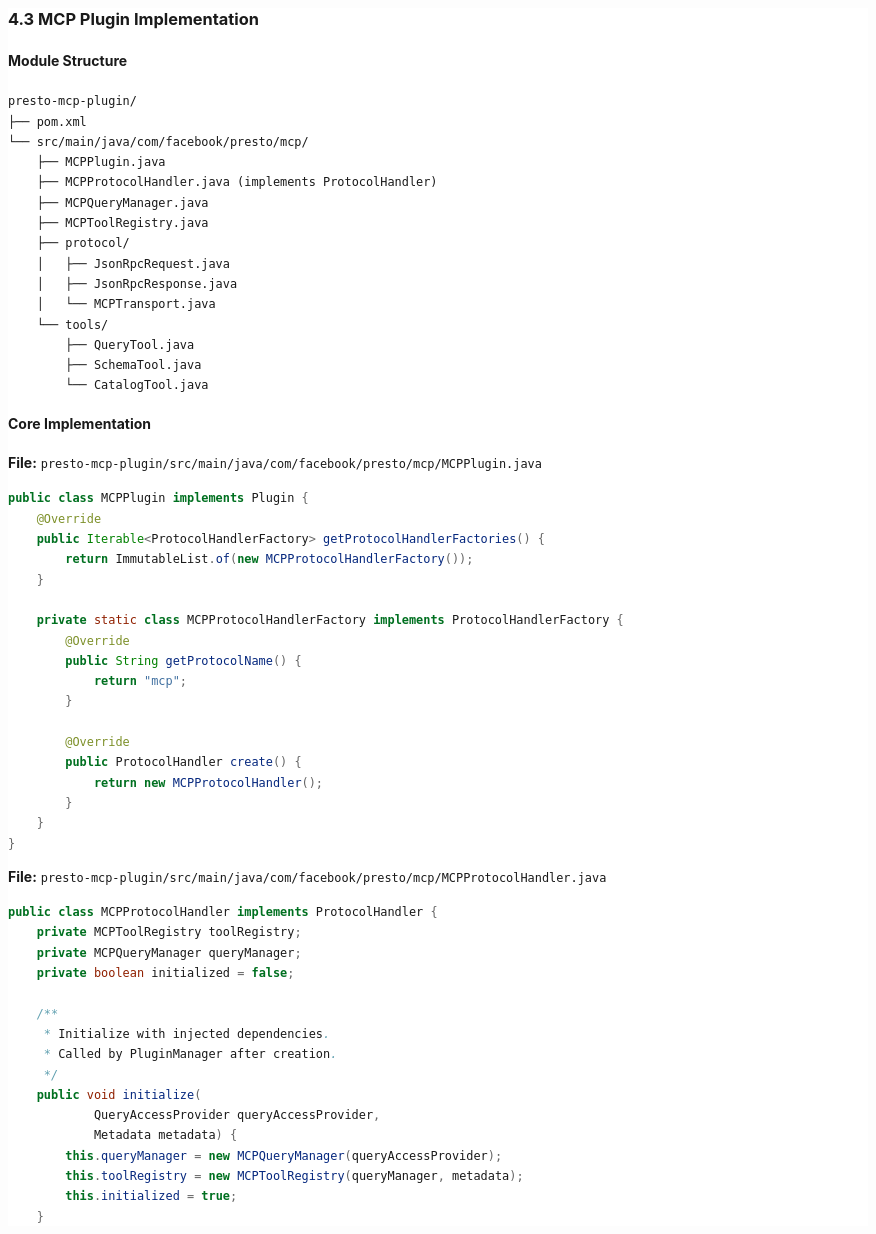 ### 4.3 MCP Plugin Implementation

#### Module Structure
```
presto-mcp-plugin/
├── pom.xml
└── src/main/java/com/facebook/presto/mcp/
    ├── MCPPlugin.java
    ├── MCPProtocolHandler.java (implements ProtocolHandler)
    ├── MCPQueryManager.java
    ├── MCPToolRegistry.java
    ├── protocol/
    │   ├── JsonRpcRequest.java
    │   ├── JsonRpcResponse.java
    │   └── MCPTransport.java
    └── tools/
        ├── QueryTool.java
        ├── SchemaTool.java
        └── CatalogTool.java
```

#### Core Implementation

**File:** `presto-mcp-plugin/src/main/java/com/facebook/presto/mcp/MCPPlugin.java`

```java
public class MCPPlugin implements Plugin {
    @Override
    public Iterable<ProtocolHandlerFactory> getProtocolHandlerFactories() {
        return ImmutableList.of(new MCPProtocolHandlerFactory());
    }

    private static class MCPProtocolHandlerFactory implements ProtocolHandlerFactory {
        @Override
        public String getProtocolName() {
            return "mcp";
        }

        @Override
        public ProtocolHandler create() {
            return new MCPProtocolHandler();
        }
    }
}
```

**File:** `presto-mcp-plugin/src/main/java/com/facebook/presto/mcp/MCPProtocolHandler.java`

```java
public class MCPProtocolHandler implements ProtocolHandler {
    private MCPToolRegistry toolRegistry;
    private MCPQueryManager queryManager;
    private boolean initialized = false;

    /**
     * Initialize with injected dependencies.
     * Called by PluginManager after creation.
     */
    public void initialize(
            QueryAccessProvider queryAccessProvider,
            Metadata metadata) {
        this.queryManager = new MCPQueryManager(queryAccessProvider);
        this.toolRegistry = new MCPToolRegistry(queryManager, metadata);
        this.initialized = true;
    }

```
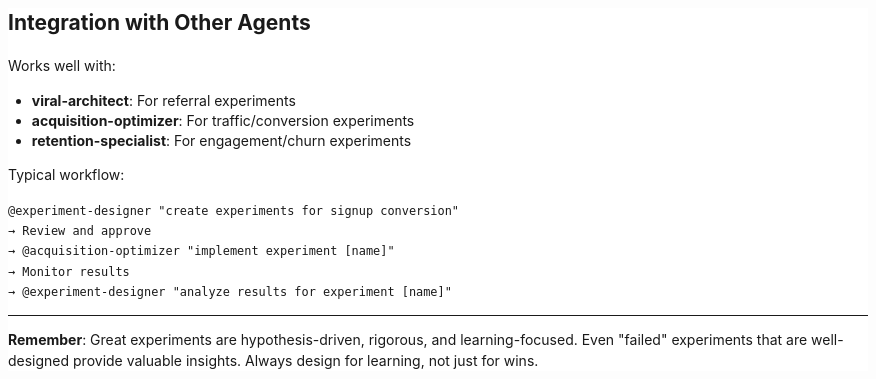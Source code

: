 ## Integration with Other Agents

Works well with:
- **viral-architect**: For referral experiments
- **acquisition-optimizer**: For traffic/conversion experiments
- **retention-specialist**: For engagement/churn experiments

Typical workflow:
```
@experiment-designer "create experiments for signup conversion"
→ Review and approve
→ @acquisition-optimizer "implement experiment [name]"
→ Monitor results
→ @experiment-designer "analyze results for experiment [name]"
```

---

**Remember**: Great experiments are hypothesis-driven, rigorous, and learning-focused. Even "failed" experiments that are well-designed provide valuable insights. Always design for learning, not just for wins.
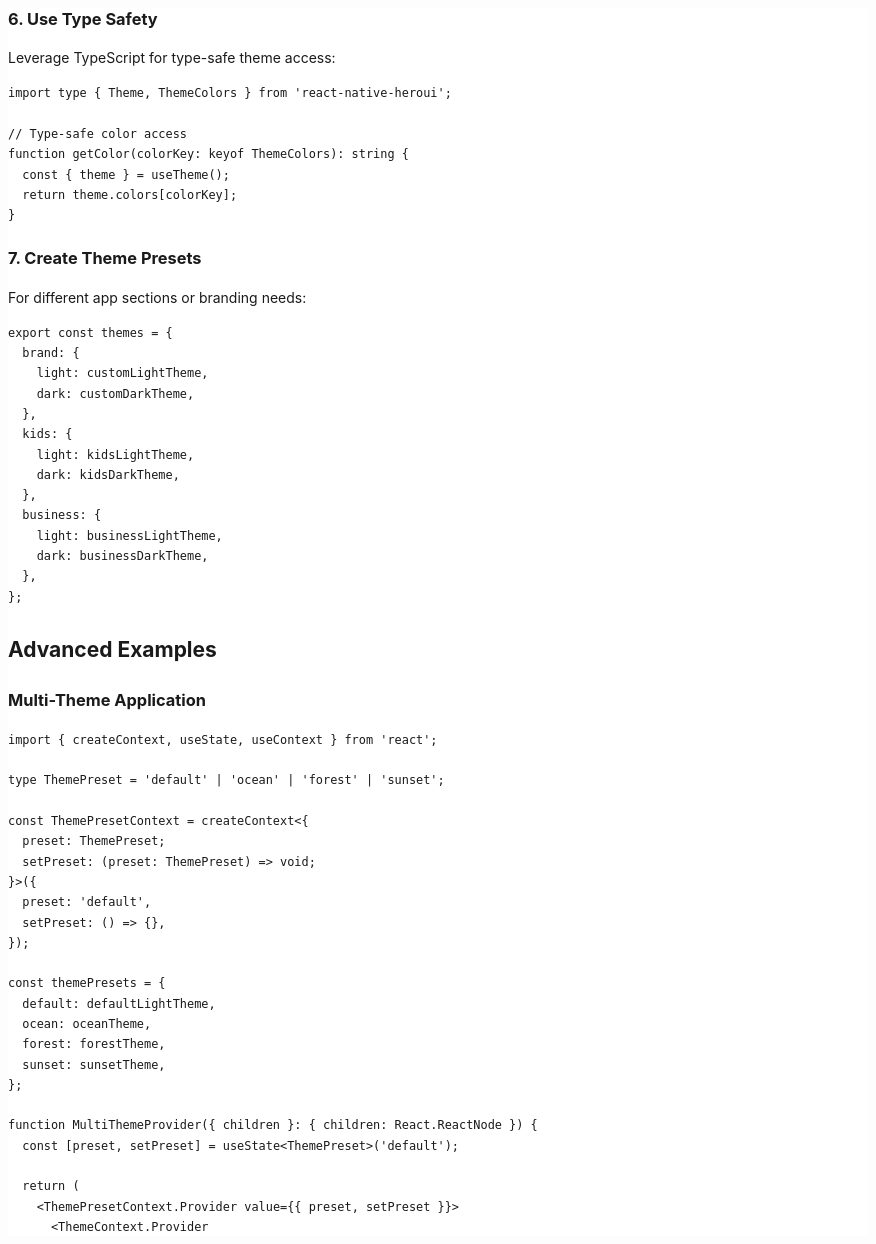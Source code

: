 ### 6. Use Type Safety

Leverage TypeScript for type-safe theme access:

```tsx
import type { Theme, ThemeColors } from 'react-native-heroui';

// Type-safe color access
function getColor(colorKey: keyof ThemeColors): string {
  const { theme } = useTheme();
  return theme.colors[colorKey];
}
```

### 7. Create Theme Presets

For different app sections or branding needs:

```tsx
export const themes = {
  brand: {
    light: customLightTheme,
    dark: customDarkTheme,
  },
  kids: {
    light: kidsLightTheme,
    dark: kidsDarkTheme,
  },
  business: {
    light: businessLightTheme,
    dark: businessDarkTheme,
  },
};
```

## Advanced Examples

### Multi-Theme Application

```tsx
import { createContext, useState, useContext } from 'react';

type ThemePreset = 'default' | 'ocean' | 'forest' | 'sunset';

const ThemePresetContext = createContext<{
  preset: ThemePreset;
  setPreset: (preset: ThemePreset) => void;
}>({
  preset: 'default',
  setPreset: () => {},
});

const themePresets = {
  default: defaultLightTheme,
  ocean: oceanTheme,
  forest: forestTheme,
  sunset: sunsetTheme,
};

function MultiThemeProvider({ children }: { children: React.ReactNode }) {
  const [preset, setPreset] = useState<ThemePreset>('default');

  return (
    <ThemePresetContext.Provider value={{ preset, setPreset }}>
      <ThemeContext.Provider
```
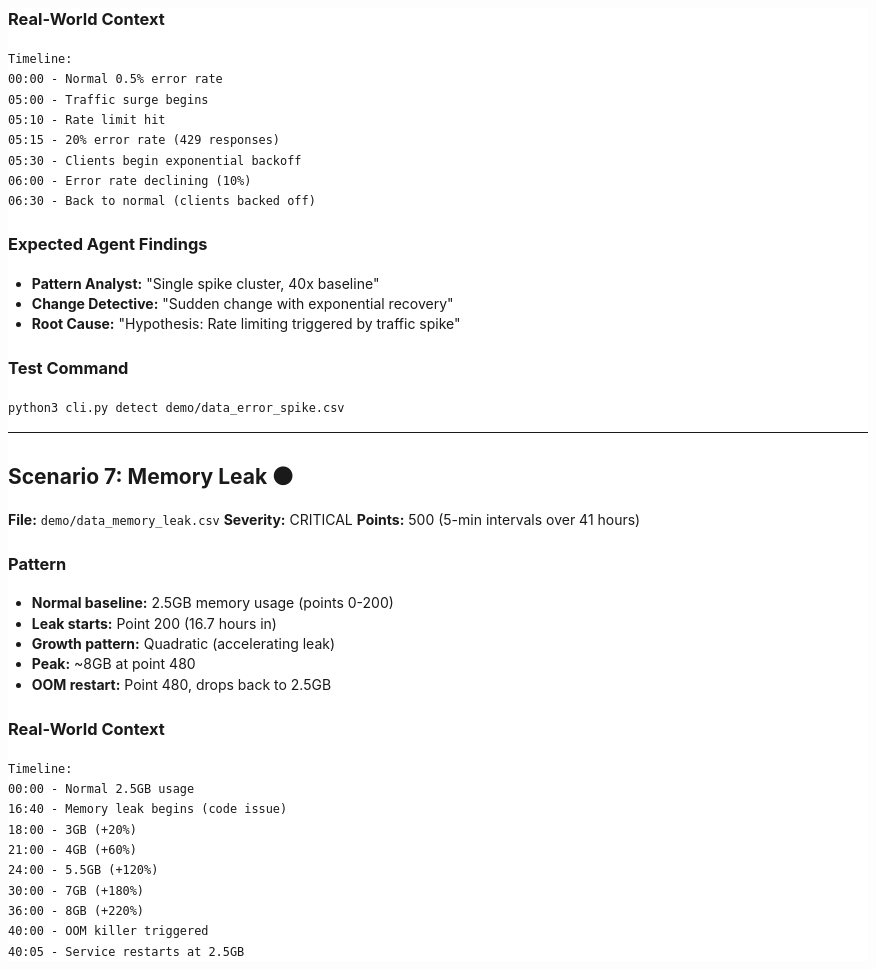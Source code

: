 ### Real-World Context
```
Timeline:
00:00 - Normal 0.5% error rate
05:00 - Traffic surge begins
05:10 - Rate limit hit
05:15 - 20% error rate (429 responses)
05:30 - Clients begin exponential backoff
06:00 - Error rate declining (10%)
06:30 - Back to normal (clients backed off)
```

### Expected Agent Findings
- **Pattern Analyst:** "Single spike cluster, 40x baseline"
- **Change Detective:** "Sudden change with exponential recovery"
- **Root Cause:** "Hypothesis: Rate limiting triggered by traffic spike"

### Test Command
```bash
python3 cli.py detect demo/data_error_spike.csv
```

---

## Scenario 7: Memory Leak ⚫

**File:** `demo/data_memory_leak.csv`
**Severity:** CRITICAL
**Points:** 500 (5-min intervals over 41 hours)

### Pattern
- **Normal baseline:** 2.5GB memory usage (points 0-200)
- **Leak starts:** Point 200 (16.7 hours in)
- **Growth pattern:** Quadratic (accelerating leak)
- **Peak:** ~8GB at point 480
- **OOM restart:** Point 480, drops back to 2.5GB

### Real-World Context
```
Timeline:
00:00 - Normal 2.5GB usage
16:40 - Memory leak begins (code issue)
18:00 - 3GB (+20%)
21:00 - 4GB (+60%)
24:00 - 5.5GB (+120%)
30:00 - 7GB (+180%)
36:00 - 8GB (+220%)
40:00 - OOM killer triggered
40:05 - Service restarts at 2.5GB
```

▶ [DIRECTIONS FOR THIS TASK]: Go through the records. Copy each line where "well" appears.

▶ [WRITTEN RESPONSE]:
Works well with:
**Remember**: Great experiments are hypothesis-driven, rigorous, and learning-focused. Even "failed" experiments that are well-designed provide valuable insights. Always design for learning, not just for wins.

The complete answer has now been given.